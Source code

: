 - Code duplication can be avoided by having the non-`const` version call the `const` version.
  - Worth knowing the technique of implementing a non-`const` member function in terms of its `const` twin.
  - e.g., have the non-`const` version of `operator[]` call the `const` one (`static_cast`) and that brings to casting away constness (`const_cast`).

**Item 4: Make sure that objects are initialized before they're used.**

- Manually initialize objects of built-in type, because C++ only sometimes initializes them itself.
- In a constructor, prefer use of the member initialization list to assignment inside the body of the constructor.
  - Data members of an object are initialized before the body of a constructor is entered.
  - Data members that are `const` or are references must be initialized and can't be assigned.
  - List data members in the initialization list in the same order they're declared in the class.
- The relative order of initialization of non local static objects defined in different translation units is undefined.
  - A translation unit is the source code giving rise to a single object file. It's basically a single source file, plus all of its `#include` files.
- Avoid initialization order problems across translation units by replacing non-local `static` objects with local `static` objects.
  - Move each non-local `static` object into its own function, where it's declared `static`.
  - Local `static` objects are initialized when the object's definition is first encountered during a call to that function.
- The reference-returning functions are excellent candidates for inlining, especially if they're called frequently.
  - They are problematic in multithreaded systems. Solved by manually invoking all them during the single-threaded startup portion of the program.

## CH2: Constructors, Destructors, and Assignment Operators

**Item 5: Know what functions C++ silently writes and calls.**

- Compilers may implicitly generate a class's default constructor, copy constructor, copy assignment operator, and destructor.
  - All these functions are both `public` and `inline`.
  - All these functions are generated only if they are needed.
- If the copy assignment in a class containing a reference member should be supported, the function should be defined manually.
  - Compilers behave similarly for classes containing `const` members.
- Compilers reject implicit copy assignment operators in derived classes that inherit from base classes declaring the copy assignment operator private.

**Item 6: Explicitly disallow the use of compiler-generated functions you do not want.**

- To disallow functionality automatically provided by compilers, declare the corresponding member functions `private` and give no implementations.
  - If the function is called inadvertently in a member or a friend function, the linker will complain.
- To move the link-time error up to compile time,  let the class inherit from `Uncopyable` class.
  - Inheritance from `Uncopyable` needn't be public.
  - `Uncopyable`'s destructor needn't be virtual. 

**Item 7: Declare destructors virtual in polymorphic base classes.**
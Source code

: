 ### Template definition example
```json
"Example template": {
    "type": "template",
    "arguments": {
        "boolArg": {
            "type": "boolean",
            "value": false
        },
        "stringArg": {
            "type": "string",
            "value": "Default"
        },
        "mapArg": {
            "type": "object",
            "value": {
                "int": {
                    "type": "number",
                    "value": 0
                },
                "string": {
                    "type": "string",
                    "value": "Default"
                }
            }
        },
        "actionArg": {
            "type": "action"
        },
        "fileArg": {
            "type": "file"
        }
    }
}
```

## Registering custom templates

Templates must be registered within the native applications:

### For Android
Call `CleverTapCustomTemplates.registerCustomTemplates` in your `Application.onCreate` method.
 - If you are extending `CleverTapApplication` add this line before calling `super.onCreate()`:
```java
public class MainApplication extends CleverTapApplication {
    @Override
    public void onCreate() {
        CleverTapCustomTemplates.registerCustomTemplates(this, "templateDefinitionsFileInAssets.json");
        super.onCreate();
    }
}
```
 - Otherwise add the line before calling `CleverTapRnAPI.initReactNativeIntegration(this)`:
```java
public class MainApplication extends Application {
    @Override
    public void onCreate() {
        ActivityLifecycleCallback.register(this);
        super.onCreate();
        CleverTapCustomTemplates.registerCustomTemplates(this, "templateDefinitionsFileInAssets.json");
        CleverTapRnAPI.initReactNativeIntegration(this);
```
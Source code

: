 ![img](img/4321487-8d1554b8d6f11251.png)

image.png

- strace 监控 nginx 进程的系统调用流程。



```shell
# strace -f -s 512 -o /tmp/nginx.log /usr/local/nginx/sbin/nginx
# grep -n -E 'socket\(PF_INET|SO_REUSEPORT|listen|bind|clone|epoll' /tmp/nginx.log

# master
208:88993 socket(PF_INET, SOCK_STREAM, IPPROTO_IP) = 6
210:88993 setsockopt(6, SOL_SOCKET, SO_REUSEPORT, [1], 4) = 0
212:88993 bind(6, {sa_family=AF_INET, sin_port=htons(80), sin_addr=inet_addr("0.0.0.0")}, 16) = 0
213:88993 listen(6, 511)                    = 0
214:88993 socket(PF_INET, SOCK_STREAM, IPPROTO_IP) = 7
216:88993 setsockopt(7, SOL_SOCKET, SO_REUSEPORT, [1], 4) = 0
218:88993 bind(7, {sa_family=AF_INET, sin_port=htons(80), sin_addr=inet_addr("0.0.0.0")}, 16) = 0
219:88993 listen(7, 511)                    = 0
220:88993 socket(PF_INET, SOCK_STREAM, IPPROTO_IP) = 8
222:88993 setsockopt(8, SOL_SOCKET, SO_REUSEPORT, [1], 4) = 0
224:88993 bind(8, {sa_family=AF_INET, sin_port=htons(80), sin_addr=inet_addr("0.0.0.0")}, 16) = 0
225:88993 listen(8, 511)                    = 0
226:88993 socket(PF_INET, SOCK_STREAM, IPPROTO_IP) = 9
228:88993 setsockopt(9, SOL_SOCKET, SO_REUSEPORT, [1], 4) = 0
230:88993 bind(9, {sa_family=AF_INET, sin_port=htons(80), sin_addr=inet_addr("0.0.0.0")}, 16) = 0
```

----

### Activity
Output each line of the records above exactly.

### Result below
Source code

: - Code duplication can be avoided by having the non-`const` version call the `const` version.
  - Worth knowing the technique of implementing a non-`const` member function in terms of its `const` twin.
  - e.g., have the non-`const` version of `operator[]` call the `const` one (`static_cast`) and that brings to casting away constness (`const_cast`).

**Item 4: Make sure that objects are initialized before they're used.**

- Manually initialize objects of built-in type, because C++ only sometimes initializes them itself.
- In a constructor, prefer use of the member initialization list to assignment inside the body of the constructor.
  - Data members of an object are initialized before the body of a constructor is entered.
  - Data members that are `const` or are references must be initialized and can't be assigned.
  - List data members in the initialization list in the same order they're declared in the class.
- The relative order of initialization of non local static objects defined in different translation units is undefined.
  - A translation unit is the source code giving rise to a single object file. It's basically a single source file, plus all of its `#include` files.
- Avoid initialization order problems across translation units by replacing non-local `static` objects with local `static` objects.
  - Move each non-local `static` object into its own function, where it's declared `static`.
  - Local `static` objects are initialized when the object's definition is first encountered during a call to that function.
- The reference-returning functions are excellent candidates for inlining, especially if they're called frequently.
  - They are problematic in multithreaded systems. Solved by manually invoking all them during the single-threaded startup portion of the program.

## CH2: Constructors, Destructors, and Assignment Operators

**Item 5: Know what functions C++ silently writes and calls.**

- Compilers may implicitly generate a class's default constructor, copy constructor, copy assignment operator, and destructor.
  - All these functions are both `public` and `inline`.
  - All these functions are generated only if they are needed.
- If the copy assignment in a class containing a reference member should be supported, the function should be defined manually.
  - Compilers behave similarly for classes containing `const` members.
- Compilers reject implicit copy assignment operators in derived classes that inherit from base classes declaring the copy assignment operator private.

**Item 6: Explicitly disallow the use of compiler-generated functions you do not want.**

- To disallow functionality automatically provided by compilers, declare the corresponding member functions `private` and give no implementations.
  - If the function is called inadvertently in a member or a friend function, the linker will complain.
- To move the link-time error up to compile time,  let the class inherit from `Uncopyable` class.
  - Inheritance from `Uncopyable` needn't be public.
  - `Uncopyable`'s destructor needn't be virtual. 

**Item 7: Declare destructors virtual in polymorphic base classes.**
Source code

: ### Template definition example
```json
"Example template": {
    "type": "template",
    "arguments": {
        "boolArg": {
            "type": "boolean",
            "value": false
        },
        "stringArg": {
            "type": "string",
            "value": "Default"
        },
        "mapArg": {
            "type": "object",
            "value": {
                "int": {
                    "type": "number",
                    "value": 0
                },
                "string": {
                    "type": "string",
                    "value": "Default"
                }
            }
        },
        "actionArg": {
            "type": "action"
        },
        "fileArg": {
            "type": "file"
        }
    }
}
```

## Registering custom templates

Templates must be registered within the native applications:

### For Android
Call `CleverTapCustomTemplates.registerCustomTemplates` in your `Application.onCreate` method.
 - If you are extending `CleverTapApplication` add this line before calling `super.onCreate()`:
```java
public class MainApplication extends CleverTapApplication {
    @Override
    public void onCreate() {
        CleverTapCustomTemplates.registerCustomTemplates(this, "templateDefinitionsFileInAssets.json");
        super.onCreate();
    }
}
```
 - Otherwise add the line before calling `CleverTapRnAPI.initReactNativeIntegration(this)`:
```java
public class MainApplication extends Application {
    @Override
    public void onCreate() {
        ActivityLifecycleCallback.register(this);
        super.onCreate();
        CleverTapCustomTemplates.registerCustomTemplates(this, "templateDefinitionsFileInAssets.json");
        CleverTapRnAPI.initReactNativeIntegration(this);
```
Source code

: ![img](img/4321487-8d1554b8d6f11251.png)

image.png

- strace 监控 nginx 进程的系统调用流程。



```shell
# strace -f -s 512 -o /tmp/nginx.log /usr/local/nginx/sbin/nginx
# grep -n -E 'socket\(PF_INET|SO_REUSEPORT|listen|bind|clone|epoll' /tmp/nginx.log

# master
208:88993 socket(PF_INET, SOCK_STREAM, IPPROTO_IP) = 6
210:88993 setsockopt(6, SOL_SOCKET, SO_REUSEPORT, [1], 4) = 0
212:88993 bind(6, {sa_family=AF_INET, sin_port=htons(80), sin_addr=inet_addr("0.0.0.0")}, 16) = 0
213:88993 listen(6, 511)                    = 0
214:88993 socket(PF_INET, SOCK_STREAM, IPPROTO_IP) = 7
216:88993 setsockopt(7, SOL_SOCKET, SO_REUSEPORT, [1], 4) = 0
218:88993 bind(7, {sa_family=AF_INET, sin_port=htons(80), sin_addr=inet_addr("0.0.0.0")}, 16) = 0
219:88993 listen(7, 511)                    = 0
220:88993 socket(PF_INET, SOCK_STREAM, IPPROTO_IP) = 8
222:88993 setsockopt(8, SOL_SOCKET, SO_REUSEPORT, [1], 4) = 0
224:88993 bind(8, {sa_family=AF_INET, sin_port=htons(80), sin_addr=inet_addr("0.0.0.0")}, 16) = 0
225:88993 listen(8, 511)                    = 0
226:88993 socket(PF_INET, SOCK_STREAM, IPPROTO_IP) = 9
228:88993 setsockopt(9, SOL_SOCKET, SO_REUSEPORT, [1], 4) = 0
230:88993 bind(9, {sa_family=AF_INET, sin_port=htons(80), sin_addr=inet_addr("0.0.0.0")}, 16) = 0
```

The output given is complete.